Anche il campo profughi dell'ONU di Cesmin Lug/Cesminlukë,
altamente contaminato, è ancora in uso. Il numero dei
residenti sta persino aumentando man mano che i rifugiati che
ritornano in Kosovo dalla Serbia e dal Montenegro vengono portati
in questo campo. Malgrado parecchi morti e i numerosi aborti
causati dall'avvelenamento da piombo, l'UNMIK e l'OMS
(Organizzazione mondiale della Sanità) non hanno fatto
niente per risolvere questo problema. Le uniche cose che sono
state fatte sono stati piccoli interventi "di facciata".
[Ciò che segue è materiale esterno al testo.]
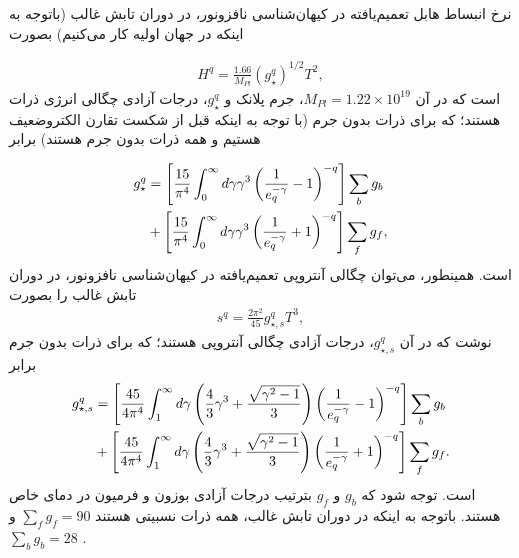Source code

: \documentclass[a4paper]{book}
\begin{document}
نرخ انبساط هابل تعمیم‌یافته در کیهان‌شناسی نافزونور، در دوران تابش غالب (باتوجه به اینکه در جهان اولیه کار می‌کنیم) بصورت \cite{Pessah:2001mz}
\par
\vspace{-0.5cm}
{\footnotesize\begin{align}
	H^q = \frac{1.66}{M_{Pl}} (g_{\star}^q)^{1/2} T^2,
	\label{eq:Hubble-nonextensive}
\end{align}}
است که در آن {\footnotesize$M_{Pl} = 1.22 \times 10^{19}$}، جرم پلانک و {\footnotesize$g_{\star}^q$}، درجات آزادی چگالی انرژی ذرات هستند؛ که برای ذرات بدون جرم (با توجه به اینکه قبل از شکست تقارن الکتروضعیف هستیم و همه ذرات بدون جرم هستند) برابر \cite{Rueter:2019ubf}
\par
\vspace{-0.5cm}
{\footnotesize\begin{align}
	g_{\star}^q &= \left[ \frac{15}{\pi^4} \int_0^{\infty} d\gamma \gamma^3 \left(\frac{1}{e_q^{-\gamma}}-1\right)^{-q} \right] \sum_b g_b \notag \\
	&+ \left[ \frac{15}{\pi^4}\int_0^{\infty} d\gamma \gamma^3 \left(\frac{1}{e_q^{-\gamma}}+1\right)^{-q} \right] \sum_f g_f,
\end{align}}
است. همینطور، می‌توان چگالی آنتروپی تعمیم‌یافته در کیهان‌شناسی نافزونور، در دوران تابش غالب را بصورت \cite{Pessah:2001mz}
{\footnotesize\begin{align}
	s^q = \frac{2 \pi^2}{45} g_{\star, s}^q T^3,
	\label{eq:entropy-nonextensive}
\end{align}}
نوشت که در آن {\footnotesize$g_{\star, s}^q$}، درجات آزادی چگالی آنتروپی هستند؛ که برای ذرات بدون جرم برابر \cite{Rueter:2019ubf}
{\footnotesize\begin{align}
	g_{\star, s}^q &= \left[ \frac{45}{4 \pi^4} \int_1^{\infty} d\gamma \left(\frac{4}{3}\gamma^3+\frac{\sqrt{\gamma^2-1}}{3} \right) \left(\frac{1}{e_q^{-\gamma}}-1\right)^{-q} \right] \sum_b g_b \notag\\
	&+\left[ \frac{45}{4 \pi^4} \int_1^{\infty} d\gamma \left(\frac{4}{3}\gamma^3+\frac{\sqrt{\gamma^2-1}}{3} \right) \left(\frac{1}{e_q^{-\gamma}}+1\right)^{-q} \right] \sum_f g_f.
\end{align}}
است. توجه شود که {\footnotesize$g_b$} و {\footnotesize$g_f$} بترتیب درجات آزادی بوزون و فرمیون در دمای خاص هستند. باتوجه به اینکه در دوران تابش غالب، همه ذرات نسبیتی هستند {\footnotesize$\sum_{f} g_f = 90$} و {\footnotesize$\sum_{b} g_b = 28$} \cite{Husdal:2016haj}.
\end{document}
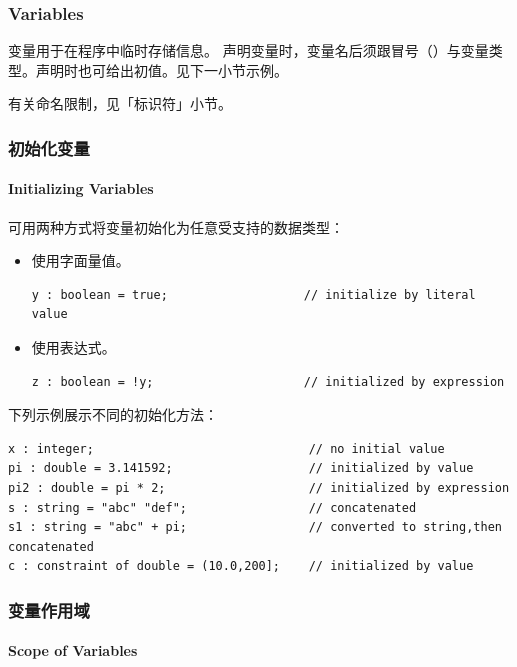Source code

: \subsubsection*{Variables}

变量用于在程序中临时存储信息。
声明变量时，变量名后须跟冒号（\cmd{:}）与变量类型。声明时也可给出初值。见下一小节示例。

\begin{noteBox}
有关命名限制，见「标识符」小节。
\end{noteBox}

\subsubsection{初始化变量}
\paragraph*{Initializing Variables}

可用两种方式将变量初始化为任意受支持的数据类型：
\begin{itemize}
  \item 使用字面量值。
\begin{lstlisting}[style=pxl]
y : boolean = true;                   // initialize by literal value
\end{lstlisting}
  \item 使用表达式。
\begin{lstlisting}[style=pxl]
z : boolean = !y;                     // initialized by expression
\end{lstlisting}
\end{itemize}

下列示例展示不同的初始化方法：
\begin{lstlisting}[style=pxl]
x : integer;                              // no initial value
pi : double = 3.141592;                   // initialized by value
pi2 : double = pi * 2;                    // initialized by expression
s : string = "abc" "def";                 // concatenated
s1 : string = "abc" + pi;                 // converted to string,then concatenated
c : constraint of double = (10.0,200];    // initialized by value
\end{lstlisting}

\subsubsection{变量作用域}
\paragraph*{Scope of Variables}

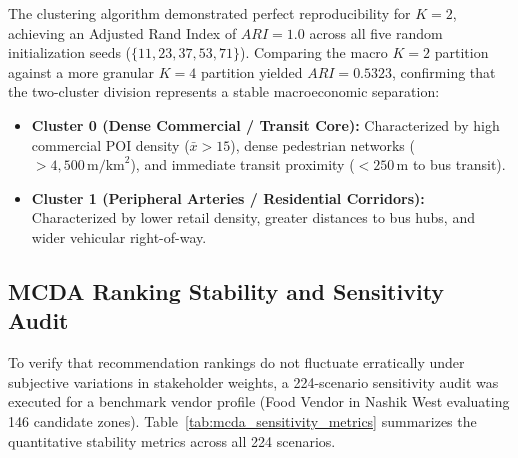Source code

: The clustering algorithm demonstrated perfect reproducibility for $K=2$, achieving an Adjusted Rand Index of $ARI = 1.0$ across all five random initialization seeds ($\{11, 23, 37, 53, 71\}$). Comparing the macro $K=2$ partition against a more granular $K=4$ partition yielded $ARI = 0.5323$, confirming that the two-cluster division represents a stable macroeconomic separation:
\begin{itemize}
    \item \textbf{Cluster 0 (Dense Commercial / Transit Core):} Characterized by high commercial POI density ($\bar{x} > 15$), dense pedestrian networks ($> 4,500\,\text{m/km}^2$), and immediate transit proximity ($< 250\,\text{m}$ to bus transit).
    \item \textbf{Cluster 1 (Peripheral Arteries / Residential Corridors):} Characterized by lower retail density, greater distances to bus hubs, and wider vehicular right-of-way.
\end{itemize}

\subsection{MCDA Ranking Stability and Sensitivity Audit}
To verify that recommendation rankings do not fluctuate erratically under subjective variations in stakeholder weights, a 224-scenario sensitivity audit was executed for a benchmark vendor profile (Food Vendor in Nashik West evaluating 146 candidate zones). Table~\ref{tab:mcda_sensitivity_metrics} summarizes the quantitative stability metrics across all 224 scenarios.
Nei primi di giugno 2007 l'OMS ha effettuato nuove analisi del
sangue ai bambini di Osterode. I genitori dei bambini hanno
acconsentito a questo controllo soltanto a condizione di ricevere
una copia dei risultati dei test. Finora l'OMS non ha mantenuto
la sua promessa. Soltanto la famiglia Jahirovic è riuscita
ad ottenere i risultati dei test dopo ripetute richieste. Sara,
la bambina di più giovane età della famiglia,
è soggetta a vomito durante tutto il giorno e soffre di
attacchi epilettici - sintomi di un pesante avvelenamento da
piombo. I suoi risultati del test certificavano che aveva un
livello elevato ed estremamente pericoloso di piombo nel sangue.
Questo confermava le peggiori previsioni dell'APM.
I risultati della prova indicano che la concentrazione di piombo
nel sangue erano diminuite in maniera trascurabile dopo il
trasferimento nel campo di Osterode e che la concentrazione
è ancora molto al di sopra del livello in cui si
manifestano segni chiari ed irreversibili di avvelenamento. Alla
fine di giugno 2007, l'UNMIK ha bloccato la distribuzione di
tutti gli aiuti alimentari poiché non ci sarebbero fondi
per garantire questo servizio. La maggior parte delle famiglie
ora sono costrette a rovistare nell'immondizia per trovare
cibo.
Inoltre nel 2006, la pulizia etnica, gli assalti violenti e la
discriminazione erano tratti comuni della vita di tutti i giorni
in Kosovo. Per gli appartenenti alle minoranze, vivere senza
correre pericolo per la vita è diventato impossibile nella
maggior parte del Kosovo.
Rifiuto di accesso all'occupazione: ai membri
delle minoranze non è stato più consentito di
tornare alla propria occupazione dopo l'arrivo delle truppe NATO
e dei collaboratori dell'ONU nel 1999. Anche dopo l'intervento
difficilmente veniva assunto qualche appartenente a minoranze per
i lavori di assistenza. Oggi, otto anni dopo l'intervento,
soltanto cinque Rom lavorano per l'UNMIK.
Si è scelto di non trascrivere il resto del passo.